TASK DIRECTIONS: State how many lines of the data contain the word "from", and write nothing besides the number.

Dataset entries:
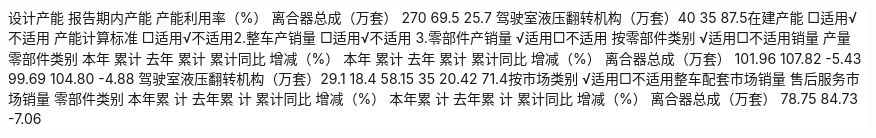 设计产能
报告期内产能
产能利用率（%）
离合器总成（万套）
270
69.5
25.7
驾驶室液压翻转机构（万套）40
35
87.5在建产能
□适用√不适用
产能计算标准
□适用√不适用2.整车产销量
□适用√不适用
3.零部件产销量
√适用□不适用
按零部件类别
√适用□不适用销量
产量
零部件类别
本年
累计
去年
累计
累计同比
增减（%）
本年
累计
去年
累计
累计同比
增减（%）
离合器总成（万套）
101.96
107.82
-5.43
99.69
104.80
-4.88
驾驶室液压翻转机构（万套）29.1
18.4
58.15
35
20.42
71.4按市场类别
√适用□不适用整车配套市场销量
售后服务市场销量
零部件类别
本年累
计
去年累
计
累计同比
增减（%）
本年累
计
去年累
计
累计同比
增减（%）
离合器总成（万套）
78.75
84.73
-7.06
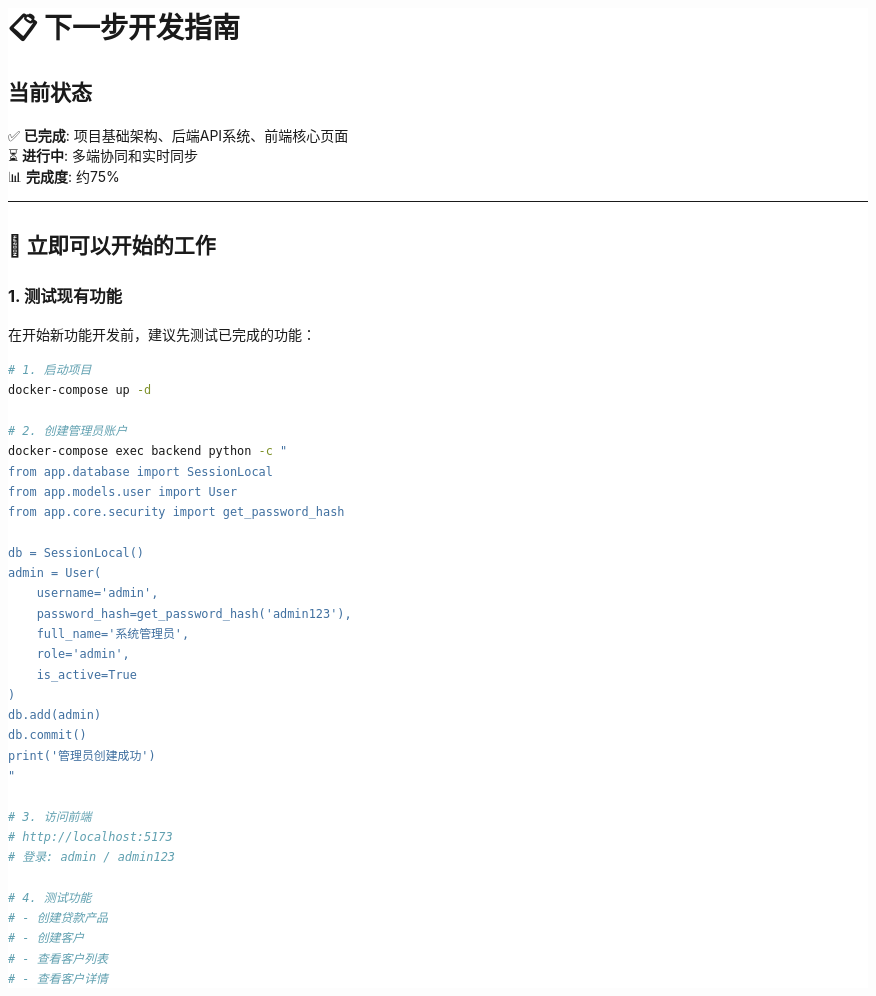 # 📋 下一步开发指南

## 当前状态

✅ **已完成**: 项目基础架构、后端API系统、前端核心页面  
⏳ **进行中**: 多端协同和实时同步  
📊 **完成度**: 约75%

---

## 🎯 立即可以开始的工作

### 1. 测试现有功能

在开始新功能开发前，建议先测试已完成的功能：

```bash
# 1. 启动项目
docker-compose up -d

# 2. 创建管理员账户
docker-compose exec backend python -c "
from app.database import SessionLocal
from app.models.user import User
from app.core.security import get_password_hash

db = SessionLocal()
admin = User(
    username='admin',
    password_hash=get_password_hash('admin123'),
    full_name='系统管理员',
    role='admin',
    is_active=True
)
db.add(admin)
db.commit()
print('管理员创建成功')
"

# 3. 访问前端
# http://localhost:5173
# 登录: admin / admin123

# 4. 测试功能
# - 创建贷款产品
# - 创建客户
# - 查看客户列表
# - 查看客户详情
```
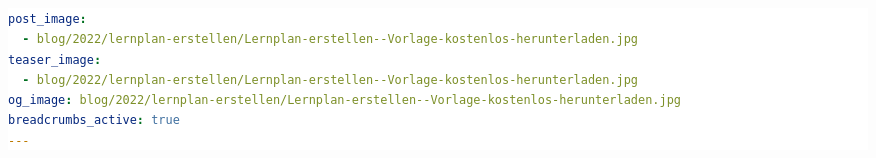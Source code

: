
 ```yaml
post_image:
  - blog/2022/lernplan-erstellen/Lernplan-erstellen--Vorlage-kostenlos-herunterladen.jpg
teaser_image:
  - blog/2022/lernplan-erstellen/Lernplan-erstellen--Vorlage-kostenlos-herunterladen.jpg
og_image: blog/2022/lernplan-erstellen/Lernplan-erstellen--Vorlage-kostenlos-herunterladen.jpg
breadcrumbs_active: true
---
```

RESULT OF THE EXERCISE: 3